Restate each entry word for word. Keep every detail intact.

*** Excerpted records ***

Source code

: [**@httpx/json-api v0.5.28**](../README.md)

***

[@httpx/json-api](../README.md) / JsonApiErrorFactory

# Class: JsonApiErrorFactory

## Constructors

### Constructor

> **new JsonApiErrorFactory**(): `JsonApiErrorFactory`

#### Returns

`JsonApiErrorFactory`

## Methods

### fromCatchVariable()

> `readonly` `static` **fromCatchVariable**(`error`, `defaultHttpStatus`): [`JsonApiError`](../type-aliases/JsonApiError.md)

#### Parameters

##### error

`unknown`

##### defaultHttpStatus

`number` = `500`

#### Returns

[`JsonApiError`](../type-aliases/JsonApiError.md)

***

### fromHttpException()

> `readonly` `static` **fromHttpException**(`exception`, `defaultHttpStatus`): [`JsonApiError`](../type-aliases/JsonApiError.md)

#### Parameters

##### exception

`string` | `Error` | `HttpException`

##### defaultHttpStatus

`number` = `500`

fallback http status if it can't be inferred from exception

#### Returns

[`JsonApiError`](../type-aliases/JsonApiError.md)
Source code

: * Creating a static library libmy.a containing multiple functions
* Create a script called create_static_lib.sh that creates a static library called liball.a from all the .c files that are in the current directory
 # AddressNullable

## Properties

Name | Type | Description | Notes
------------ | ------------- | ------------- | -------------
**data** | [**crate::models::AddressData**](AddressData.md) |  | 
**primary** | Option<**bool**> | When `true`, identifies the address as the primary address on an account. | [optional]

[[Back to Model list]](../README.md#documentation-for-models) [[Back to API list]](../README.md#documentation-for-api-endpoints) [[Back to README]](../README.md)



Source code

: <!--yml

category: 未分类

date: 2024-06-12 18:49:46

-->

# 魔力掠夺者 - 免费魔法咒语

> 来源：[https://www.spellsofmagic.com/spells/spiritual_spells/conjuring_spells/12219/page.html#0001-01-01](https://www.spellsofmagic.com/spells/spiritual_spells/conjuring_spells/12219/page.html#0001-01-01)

*** End of Excerpted records ***

> [Result for this task]:
Source code

: [**@httpx/json-api v0.5.28**](../README.md)

***

[@httpx/json-api](../README.md) / JsonApiErrorFactory

# Class: JsonApiErrorFactory

## Constructors

### Constructor

> **new JsonApiErrorFactory**(): `JsonApiErrorFactory`

#### Returns

`JsonApiErrorFactory`

## Methods

### fromCatchVariable()

> `readonly` `static` **fromCatchVariable**(`error`, `defaultHttpStatus`): [`JsonApiError`](../type-aliases/JsonApiError.md)

#### Parameters

##### error

`unknown`

##### defaultHttpStatus

`number` = `500`

#### Returns

[`JsonApiError`](../type-aliases/JsonApiError.md)

***

### fromHttpException()

> `readonly` `static` **fromHttpException**(`exception`, `defaultHttpStatus`): [`JsonApiError`](../type-aliases/JsonApiError.md)

#### Parameters

##### exception

`string` | `Error` | `HttpException`

##### defaultHttpStatus

`number` = `500`

fallback http status if it can't be inferred from exception

#### Returns

[`JsonApiError`](../type-aliases/JsonApiError.md)
Source code

: * Creating a static library libmy.a containing multiple functions
* Create a script called create_static_lib.sh that creates a static library called liball.a from all the .c files that are in the current directory
 # AddressNullable

## Properties

Name | Type | Description | Notes
------------ | ------------- | ------------- | -------------
**data** | [**crate::models::AddressData**](AddressData.md) |  | 
**primary** | Option<**bool**> | When `true`, identifies the address as the primary address on an account. | [optional]

[[Back to Model list]](../README.md#documentation-for-models) [[Back to API list]](../README.md#documentation-for-api-endpoints) [[Back to README]](../README.md)



Source code

: <!--yml

category: 未分类

date: 2024-06-12 18:49:46

-->

# 魔力掠夺者 - 免费魔法咒语

> 来源：[https://www.spellsofmagic.com/spells/spiritual_spells/conjuring_spells/12219/page.html#0001-01-01](https://www.spellsofmagic.com/spells/spiritual_spells/conjuring_spells/12219/page.html#0001-01-01)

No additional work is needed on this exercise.